GERMANY – Investors struggling to commit capital to residential real estate in growth cities can generate comparable income yields by targeting cities with declining populations and lower GDP, according to Patrizia, the German property firm.

A cluster analysis performed for the German market by research head Marcus Cieleback found significantly stronger upward rental momentum in cities with growing populations – an average 12.6% over five years, compared with 8.4% for those with shrinking populations.

But although anticipated rental increases as a result of short supply were lower than those for growth cities, lower asset prices provided sufficient compensation for investors to expand their focus. 

City-specific upward GDP trends have focused demand on prime assets.

But residential supply will continue to be unequal to demand, driven by demographic growth in the medium term, with low yields as a result of rampant investor demand.

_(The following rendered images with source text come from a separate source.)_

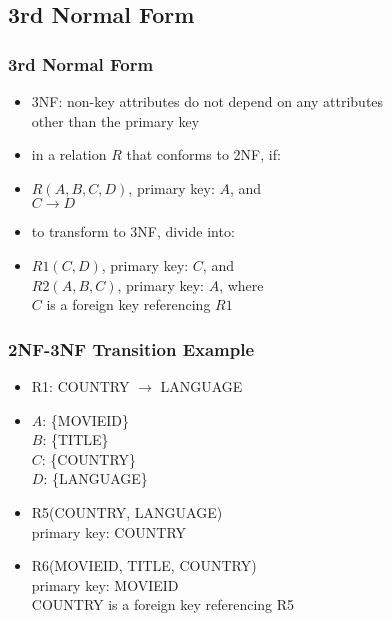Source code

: \documentclass[dvipsnames]{beamer}
\begin{document}
\subsection{3rd Normal Form}

\begin{frame}
  \frametitle{3rd Normal Form}

  \begin{itemize}
    \item \alert{3NF}: non-key attributes do not depend on any attributes\\
      other than the primary key

    \pause
    \medskip
    \item in a relation $R$ that conforms to 2NF, if:
    \item $R(A,B,C,D)$, primary key: $A$, and\\
      $C \rightarrow D$

    \medskip
    \item to transform to 3NF, divide into:
    \item $R1(C,D)$, primary key: $C$, and\\
      $R2(A,B,C)$, primary key: $A$, where\\
      $C$ is a foreign key referencing $R1$
  \end{itemize}
\end{frame}

\begin{frame}
  \frametitle{2NF-3NF Transition Example}

  \begin{itemize}
    \item R1: COUNTRY $\rightarrow$ LANGUAGE
    \item $A$: \{MOVIEID\}\\
      $B$: \{TITLE\}\\
      $C$: \{COUNTRY\}\\
      $D$: \{LANGUAGE\}

    \pause
    \medskip
    \item R5(COUNTRY, LANGUAGE)\\
      primary key: COUNTRY

    \item R6(MOVIEID, TITLE, COUNTRY)\\
      primary key: MOVIEID\\
      COUNTRY is a foreign key referencing R5
  \end{itemize}
\end{frame}
\end{document}
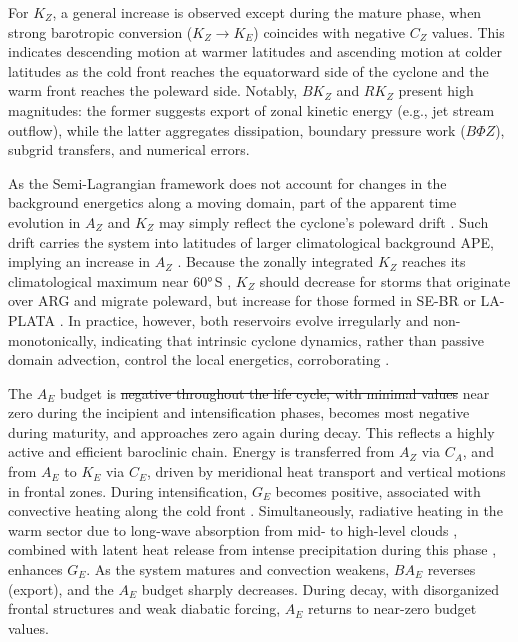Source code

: \documentclass[pdflatex,sn-chicago]{sn-jnl}%
\makeatletter
\theoremstyle{plain}
\theoremstyle{definition}
\theoremstyle{remark}
\theoremstyle{definition}
\providecommand{\DIFaddtex}[1]{{\protect\color{blue}#1}} %
\providecommand{\DIFdeltex}[1]{{\protect\color{red}\sout{#1}}} %
\providecommand{\DIFaddbegin}{} %
\providecommand{\DIFaddend}{} %
\providecommand{\DIFdelbegin}{} %
\providecommand{\DIFdelend}{} %
\providecommand{\DIFadd}[1]{\texorpdfstring{\DIFaddtex{#1}}{#1}} %
\providecommand{\DIFdel}[1]{\texorpdfstring{\DIFdeltex{#1}}{}} %
\let\sout@orig\sout %
\renewcommand{\sout}[1]{\ifmmode\text{\sout@orig{\ensuremath{#1}}}\else\sout@orig{#1}\fi} %
\makeatother
\begin{document}
For $K_Z$, a general increase is observed except during the mature phase, when strong barotropic conversion ($K_Z \rightarrow K_E$) coincides with negative $C_Z$ values. This indicates descending motion at warmer latitudes and ascending motion at colder latitudes as the cold front reaches the equatorward side of the cyclone and the warm front reaches the poleward side. Notably, $BK_Z$ and $RK_Z$ present high magnitudes: the former suggests export of zonal kinetic energy (e.g., jet stream outflow), while the latter aggregates dissipation, boundary pressure work ($B\Phi Z$), subgrid transfers, and numerical errors. 

As the Semi-Lagrangian framework does not account for changes in the background energetics along a moving domain, part of the apparent time evolution in \(A_Z\) and \(K_Z\) may simply reflect the cyclone’s poleward drift \citep{couto2024new}. Such drift carries the system into latitudes of larger climatological background APE, implying an increase in \(A_Z\) \citep{novak2018local, liu2024systematic}. Because the zonally integrated \(K_Z\) reaches its climatological maximum near 60°\,S \citep{novak2018local, liu2024systematic}, \(K_Z\) should decrease for storms that originate over ARG and migrate poleward, but increase for those formed in SE-BR or LA-PLATA . In practice, however, both reservoirs evolve irregularly and non-monotonically, indicating that intrinsic cyclone dynamics, rather than passive domain advection, control the local energetics, corroborating \citet{federer2025synoptic}.

The $A_E$ budget is \DIFdelbegin \DIFdel{negative throughout the life cycle, with minimal values }\DIFdelend \DIFaddbegin \DIFadd{near zero }\DIFaddend during the incipient and intensification phases\DIFaddbegin \DIFadd{, becomes most negative during maturity, and approaches zero again during decay}\DIFaddend . This reflects a highly active and efficient baroclinic chain. Energy is transferred from $A_Z$ via $C_A$, and from $A_E$ to $K_E$ via $C_E$, driven by meridional heat transport and vertical motions in frontal zones. During intensification, $G_E$ becomes positive, associated with convective heating along the cold front \citep[e.g.,][]{govekar2011three}. Simultaneously, radiative heating in the warm sector due to long-wave absorption from mid- to high-level clouds \citep{lau1997comparing,keshtgar2023cloud}, combined with latent heat release from intense precipitation during this phase \citep{mcerlich2023assessment}, enhances $G_E$. As the system matures and convection weakens, $BA_E$ reverses (export), and the $A_E$ budget sharply decreases. During decay, with disorganized frontal structures and weak diabatic forcing, $A_E$ returns to near-zero budget values.
\end{document}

Meanwhile, although Munich posted the highest rents for new units, followed by Frankfurt and Hamburg, the greatest rental increases – those above 5% – were in the smaller cities of Coburg, Speyer and Amberg.

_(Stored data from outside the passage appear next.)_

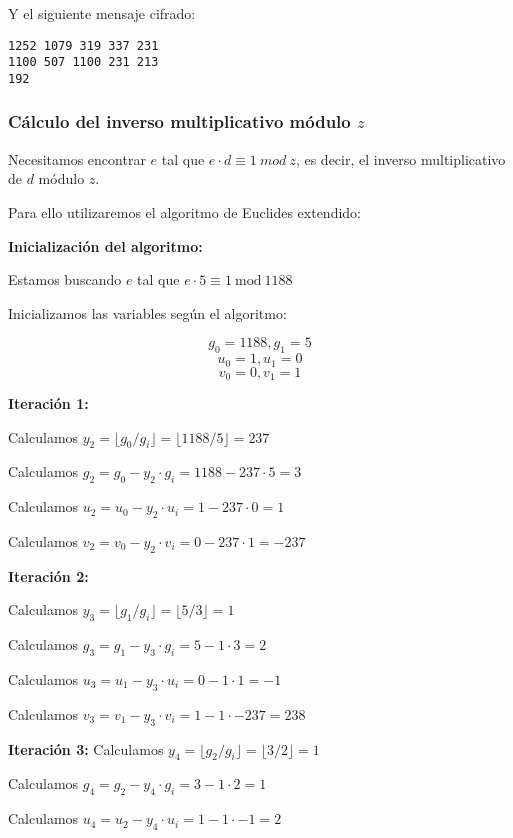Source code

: {Y el siguiente mensaje cifrado:

\begin{verbatim}
1252 1079 319 337 231
1100 507 1100 231 213
192
\end{verbatim}

\subsubsection{Cálculo del inverso multiplicativo módulo $z$}

Necesitamos encontrar $e$ tal que $e \cdot d \equiv 1 ~mod~z$, es decir, el inverso multiplicativo de $d$ módulo $z$.

Para ello utilizaremos el algoritmo de Euclides extendido:

\textbf{Inicialización del algoritmo:}

Estamos buscando $e$ tal que $e \cdot 5 \equiv 1 ~\text{mod}~{1188}$

Inicializamos las variables según el algoritmo:

$$g_0 = 1188, g_1 = 5$$
$$u_0 = 1, u_1 = 0$$
$$v_0 = 0, v_1 = 1$$



\textbf{Iteración 1:}

Calculamos $y_2 = \lfloor g_0 / g_i \rfloor = \lfloor 1188 / 5 \rfloor = 237$

Calculamos $g_2 = g_0 - y_2 \cdot g_i = 1188 - 237 \cdot 5 = 3$

Calculamos $u_2 = u_0 - y_2 \cdot u_i = 1 - 237 \cdot 0 = 1$

Calculamos $v_2 = v_0 - y_2 \cdot v_i = 0 - 237 \cdot 1 = -237$



\textbf{Iteración 2:}

Calculamos $y_3 = \lfloor g_1 / g_i \rfloor = \lfloor 5 / 3 \rfloor = 1$

Calculamos $g_3 = g_1 - y_3 \cdot g_i = 5 - 1 \cdot 3 = 2$

Calculamos $u_3 = u_1 - y_3 \cdot u_i = 0 - 1 \cdot 1 = -1$

Calculamos $v_3 = v_1 - y_3 \cdot v_i = 1 - 1 \cdot -237 = 238$



\textbf{Iteración 3:}
Calculamos $y_4 = \lfloor g_2 / g_i \rfloor = \lfloor 3 / 2 \rfloor = 1$

Calculamos $g_4 = g_2 - y_4 \cdot g_i = 3 - 1 \cdot 2 = 1$

Calculamos $u_4 = u_2 - y_4 \cdot u_i = 1 - 1 \cdot -1 = 2$

}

However, Patrizia warned that the findings only applied to new prime assets.

Average rents are higher in urban markets with new prime residential developments – an indication, according to the researchers, that rental levels "play quite an important role" in building activity.

Cieleback added that the analysis showed the significance of qualitative housing needs because, even where the overall population is in decline, there is evidence of rental increase at the high end.

"Currently, this is a trend that gets little consideration in the investment behaviour of many institutional investors," the report said.